For our next example, let's match a common ipv4 address.

19.6.21.254

Let's write a matching regex, break it down, then improve upon it a bit.


^[0-9]{1,3}\.[0-9]{1,3}\.[0-9]{1,3}\.[0-9]{1,3}$

Let's breakdown this regex.

  • First we start with the ^ signifying the start of the expression.
  • Next we define a character group of [0-9] and a range of {1,3} setting the min and max of this matching piece at 1 and 3 respectively.
  • Next, we set the decimal point. We need the \ in front of it because . by itself means any character in regex.
  • We repeat this three more times, ending with 3 digits and a $ to note the end of our regex.

Not too bad... but kind of hard to read. Let's try to clean it up a bit.


^([\d]{1,3})\.([\d]{1,3})\.([\d]{1,3})\.([\d]{1,3})$

Here I've added a couple of key expressions in regex that are super useful.

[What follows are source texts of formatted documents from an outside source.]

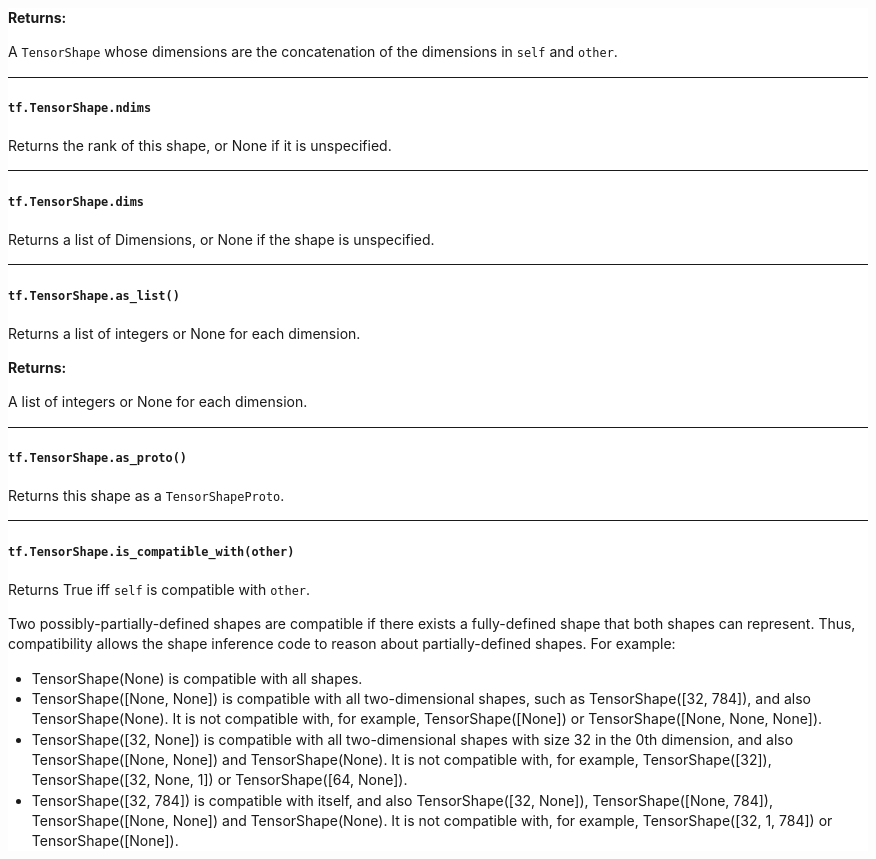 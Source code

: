 **Returns:**

A `TensorShape` whose dimensions are the concatenation of the dimensions in `self` and `other`.

***

#### `tf.TensorShape.ndims` <a href="#tensorshape.ndims" id="tensorshape.ndims"></a>

Returns the rank of this shape, or None if it is unspecified.

***

#### `tf.TensorShape.dims` <a href="#tensorshape.dims" id="tensorshape.dims"></a>

Returns a list of Dimensions, or None if the shape is unspecified.

***

#### `tf.TensorShape.as_list()` <a href="#tensorshape.as_list" id="tensorshape.as_list"></a>

Returns a list of integers or None for each dimension.

**Returns:**

A list of integers or None for each dimension.

***

#### `tf.TensorShape.as_proto()` <a href="#tensorshape.as_proto" id="tensorshape.as_proto"></a>

Returns this shape as a `TensorShapeProto`.

***

#### `tf.TensorShape.is_compatible_with(other)` <a href="#tensorshape.is_compatible_with" id="tensorshape.is_compatible_with"></a>

Returns True iff `self` is compatible with `other`.

Two possibly-partially-defined shapes are compatible if there exists a fully-defined shape that both shapes can represent. Thus, compatibility allows the shape inference code to reason about partially-defined shapes. For example:

* TensorShape(None) is compatible with all shapes.
* TensorShape(\[None, None]) is compatible with all two-dimensional shapes, such as TensorShape(\[32, 784]), and also TensorShape(None). It is not compatible with, for example, TensorShape(\[None]) or TensorShape(\[None, None, None]).
* TensorShape(\[32, None]) is compatible with all two-dimensional shapes with size 32 in the 0th dimension, and also TensorShape(\[None, None]) and TensorShape(None). It is not compatible with, for example, TensorShape(\[32]), TensorShape(\[32, None, 1]) or TensorShape(\[64, None]).
* TensorShape(\[32, 784]) is compatible with itself, and also TensorShape(\[32, None]), TensorShape(\[None, 784]), TensorShape(\[None, None]) and TensorShape(None). It is not compatible with, for example, TensorShape(\[32, 1, 784]) or TensorShape(\[None]).
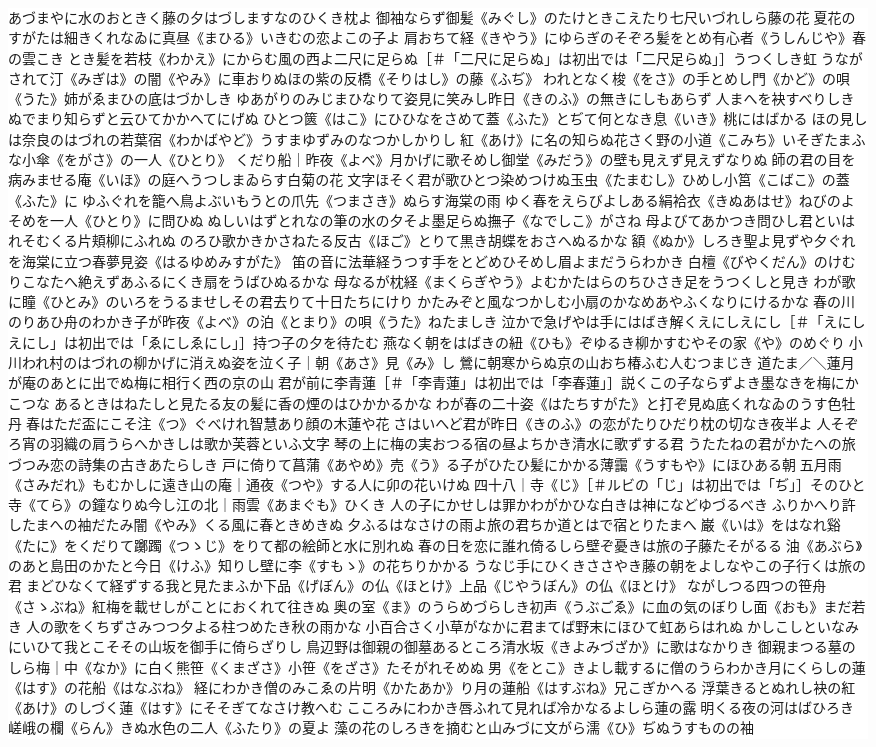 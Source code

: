あづまやに水のおときく藤の夕はづしますなのひくき枕よ
御袖ならず御髪《みぐし》のたけときこえたり七尺いづれしら藤の花
夏花のすがたは細きくれなゐに真昼《まひる》いきむの恋よこの子よ
肩おちて経《きやう》にゆらぎのそぞろ髪をとめ有心者《うしんじや》春の雲こき
とき髪を若枝《わかえ》にからむ風の西よ二尺に足らぬ［＃「二尺に足らぬ」は初出では「二尺足らぬ」］うつくしき虹
うながされて汀《みぎは》の闇《やみ》に車おりぬほの紫の反橋《そりはし》の藤《ふぢ》
われとなく梭《をさ》の手とめし門《かど》の唄《うた》姉がゑまひの底はづかしき
ゆあがりのみじまひなりて姿見に笑みし昨日《きのふ》の無きにしもあらず
人まへを袂すべりしきぬでまり知らずと云ひてかかへてにげぬ
ひとつ篋《はこ》にひひなをさめて蓋《ふた》とぢて何となき息《いき》桃にはばかる
ほの見しは奈良のはづれの若葉宿《わかばやど》うすまゆずみのなつかしかりし
紅《あけ》に名の知らぬ花さく野の小道《こみち》いそぎたまふな小傘《をがさ》の一人《ひとり》
くだり船｜昨夜《よべ》月かげに歌そめし御堂《みだう》の壁も見えず見えずなりぬ
師の君の目を病みませる庵《いほ》の庭へうつしまゐらす白菊の花
文字ほそく君が歌ひとつ染めつけぬ玉虫《たまむし》ひめし小筥《こばこ》の蓋《ふた》に
ゆふぐれを籠へ鳥よぶいもうとの爪先《つまさき》ぬらす海棠の雨
ゆく春をえらびよしある絹袷衣《きぬあはせ》ねびのよそめを一人《ひとり》に問ひぬ
ぬしいはずとれなの筆の水の夕そよ墨足らぬ撫子《なでしこ》がさね
母よびてあかつき問ひし君といはれそむくる片頬柳にふれぬ
のろひ歌かきかさねたる反古《ほご》とりて黒き胡蝶をおさへぬるかな
額《ぬか》しろき聖よ見ずや夕ぐれを海棠に立つ春夢見姿《はるゆめみすがた》
笛の音に法華経うつす手をとどめひそめし眉よまだうらわかき
白檀《びやくだん》のけむりこなたへ絶えずあふるにくき扇をうばひぬるかな
母なるが枕経《まくらぎやう》よむかたはらのちひさき足をうつくしと見き
わが歌に瞳《ひとみ》のいろをうるませしその君去りて十日たちにけり
かたみぞと風なつかしむ小扇のかなめあやふくなりにけるかな
春の川のりあひ舟のわかき子が昨夜《よべ》の泊《とまり》の唄《うた》ねたましき
泣かで急げやは手にはばき解くえにしえにし［＃「えにしえにし」は初出では「ゑにしゑにし」］持つ子の夕を待たむ
燕なく朝をはばきの紐《ひも》ぞゆるき柳かすむやその家《や》のめぐり
小川われ村のはづれの柳かげに消えぬ姿を泣く子｜朝《あさ》見《み》し
鶯に朝寒からぬ京の山おち椿ふむ人むつまじき
道たま／＼蓮月が庵のあとに出でぬ梅に相行く西の京の山
君が前に李青蓮［＃「李青蓮」は初出では「李春蓮」］説くこの子ならずよき墨なきを梅にかこつな
あるときはねたしと見たる友の髪に香の煙のはひかかるかな
わが春の二十姿《はたちすがた》と打ぞ見ぬ底くれなゐのうす色牡丹
春はただ盃にこそ注《つ》ぐべけれ智慧あり顔の木蓮や花
さはいへど君が昨日《きのふ》の恋がたりひだり枕の切なき夜半よ
人そぞろ宵の羽織の肩うらへかきしは歌か芙蓉といふ文字
琴の上に梅の実おつる宿の昼よちかき清水に歌ずする君
うたたねの君がかたへの旅づつみ恋の詩集の古きあたらしき
戸に倚りて菖蒲《あやめ》売《う》る子がひたひ髪にかかる薄靄《うすもや》にほひある朝
五月雨《さみだれ》もむかしに遠き山の庵｜通夜《つや》する人に卯の花いけぬ
四十八｜寺《じ》［＃ルビの「じ」は初出では「ぢ」］そのひと寺《てら》の鐘なりぬ今し江の北｜雨雲《あまぐも》ひくき
人の子にかせしは罪かわがかひな白きは神になどゆづるべき
ふりかへり許したまへの袖だたみ闇《やみ》くる風に春ときめきぬ
夕ふるはなさけの雨よ旅の君ちか道とはで宿とりたまへ
巌《いは》をはなれ谿《たに》をくだりて躑躅《つゝじ》をりて都の絵師と水に別れぬ
春の日を恋に誰れ倚るしら壁ぞ憂きは旅の子藤たそがるる
油《あぶら》のあと島田のかたと今日《けふ》知りし壁に李《すもゝ》の花ちりかかる
うなじ手にひくきささやき藤の朝をよしなやこの子行くは旅の君
まどひなくて経ずする我と見たまふか下品《げぼん》の仏《ほとけ》上品《じやうぼん》の仏《ほとけ》
ながしつる四つの笹舟《さゝぶね》紅梅を載せしがことにおくれて往きぬ
奥の室《ま》のうらめづらしき初声《うぶごゑ》に血の気のぼりし面《おも》まだ若き
人の歌をくちずさみつつ夕よる柱つめたき秋の雨かな
小百合さく小草がなかに君まてば野末にほひて虹あらはれぬ
かしこしといなみにいひて我とこそその山坂を御手に倚らざりし
鳥辺野は御親の御墓あるところ清水坂《きよみづざか》に歌はなかりき
御親まつる墓のしら梅｜中《なか》に白く熊笹《くまざさ》小笹《をざさ》たそがれそめぬ
男《をとこ》きよし載するに僧のうらわかき月にくらしの蓮《はす》の花船《はなぶね》
経にわかき僧のみこゑの片明《かたあか》り月の蓮船《はすぶね》兄こぎかへる
浮葉きるとぬれし袂の紅《あけ》のしづく蓮《はす》にそそぎてなさけ教へむ
こころみにわかき唇ふれて見れば冷かなるよしら蓮の露
明くる夜の河はばひろき嵯峨の欄《らん》きぬ水色の二人《ふたり》の夏よ
藻の花のしろきを摘むと山みづに文がら濡《ひ》ぢぬうすものの袖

  • First I replaced the [0-9] character selector with the \d built in selector that captures all digits, similarly to the \w from above.
  • Secondly, I've added a match group around each ipv4 octet with the ( and ) symbols. Match groups not only help with readibility, they also actually capture the value for later processing. This would allow, for instance, capturing the network half of the ip and the first octet of the host half for filtering offending ip addresses or isolating traffic from a specific area/region of your network or the internet. Here, we're just using it for readability, but it's an important feature of regex to know about.

For our final example, we'll match a basic email address. Now email addresses are complicated to match because of the several different syntax variations allowed... so for this example we'll match a standard email, assuming that only special characters .+_ and all letters and number are allowed before the @ symbol and only .com,.net.info.biz and .org are allowed after the email provider name.


^[\w\d\.+]+@[\w]\.(com|net|info|biz|org)

Hopefully, you can read this example since all of it's components were used in earlier parts of this article. Let's quickly break it down.

  • We begin our expression with ^ to signify the starting point
  • We then set the character set [\w\d\.+] which allows all alpha and numeric characters, decimals and the plus sign.
  • We added a plus sign on the outside of the set to allow an infinite number of any set defined character followed by the @ to signify the end of the email user account.
  • After the @ symbol, we set a second character set allowing only alphabet characters for the email service provider name (google, yahoo, bing, etc.)
  • We followed the email service provider character set with a \. to put in the decimal before the ending of the email address and then followed with a character group (com|net|info|biz|org) which allows for one of those, respectively.

Conclusion. RegEx is a powerful programming tool that will popup again and again in a developer's career. Since, most developers are highly intimidated by regex's complicated syntax, it's important to keep the basics in mind. I hope that you've gained a better understanding and a new found confidence with regex from reading this article. Cheers!